Little did he know, but this lunch date would shape the next three years of Kent's life. So, time to meet the man at the center of this story. When you first meet Wayne Simmons, he was talkative, very boastful. He was always dressed in a suit and tie with an American flag. Right, that kind of guy.
As the outfit might suggest, Wayne Simmons wasn't keeping a low profile. He was a showman, someone who lapped up the limelight. So Wayne Simmons had been on Fox News for many years. I don't have cable TV and I never watched Fox News, so I had never seen him, but he was notorious or famous already.
Looking back at clips of his appearances, what he was known for and I guess what they wanted from him was belligerent sound clips
of a confident sounding person justifying the war on terror and justifying any kind of torture or any actions that would be taken against terrorists, they would get justification and support. You look at him now, he's just so ignorant. But at the time, his point of view was hugely popular.
Within the first three minutes of meeting Wayne, Kent knew something wasn't right. Even before the waitress came to take our order, Wayne started in with, "Hey, yeah, well, you know, us ops guys gotta stick together," or, you know, talking about drugs and big busts. In Kent's mind, it wasn't just a penny that dropped. It was more like a bomb.

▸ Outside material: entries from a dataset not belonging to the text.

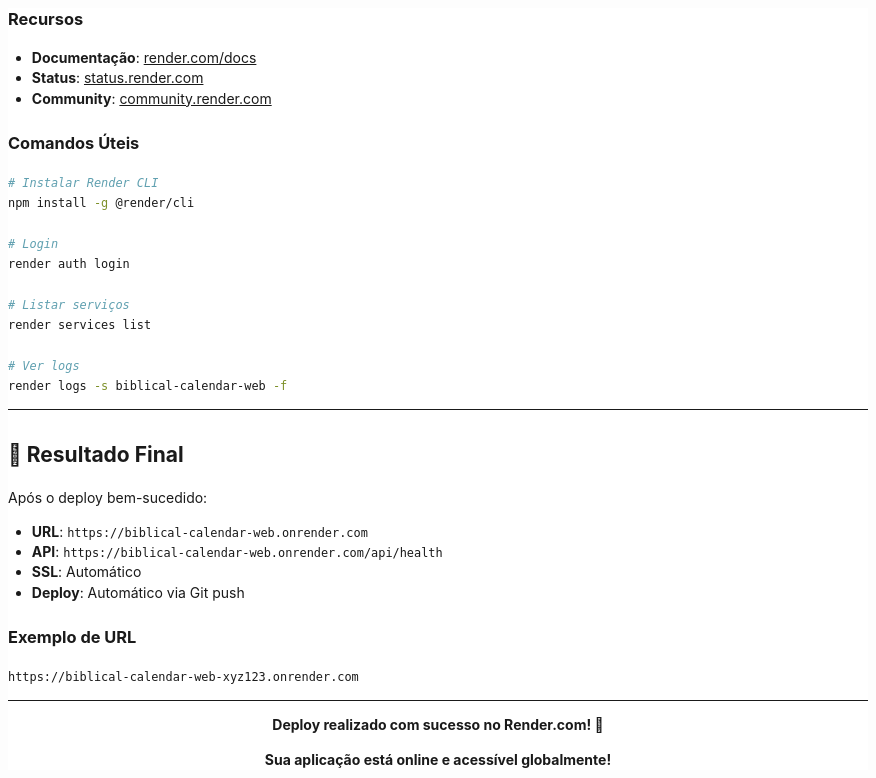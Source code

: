 ### Recursos
- **Documentação**: [render.com/docs](https://render.com/docs)
- **Status**: [status.render.com](https://status.render.com)
- **Community**: [community.render.com](https://community.render.com)

### Comandos Úteis
```bash
# Instalar Render CLI
npm install -g @render/cli

# Login
render auth login

# Listar serviços
render services list

# Ver logs
render logs -s biblical-calendar-web -f
```

---

## 🎉 Resultado Final

Após o deploy bem-sucedido:

- **URL**: `https://biblical-calendar-web.onrender.com`
- **API**: `https://biblical-calendar-web.onrender.com/api/health`
- **SSL**: Automático
- **Deploy**: Automático via Git push

### Exemplo de URL
```
https://biblical-calendar-web-xyz123.onrender.com
```

---

<div align="center">

**Deploy realizado com sucesso no Render.com! 🚀**

**Sua aplicação está online e acessível globalmente!**

</div>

Boom. Nothing rang true. It was just like red lights flashing, alarm bells ringing. Who does this dude think he is? Who does he think I am to not see through him? There's the saying, it takes one to know one. But in this case, we should say, it takes a true spy to sniff out a fake one.
And Wayne Simmons was playing a dangerous game. Simmons claimed he was an expert in the Middle East, in Islamic extremism, in counterterrorism. And these are all things that I actually am an expert in. I have lived and breathed them. So it didn't take long to spot the inconsistencies, the errors, the implausibility of the stories Wayne Simmons was spinning.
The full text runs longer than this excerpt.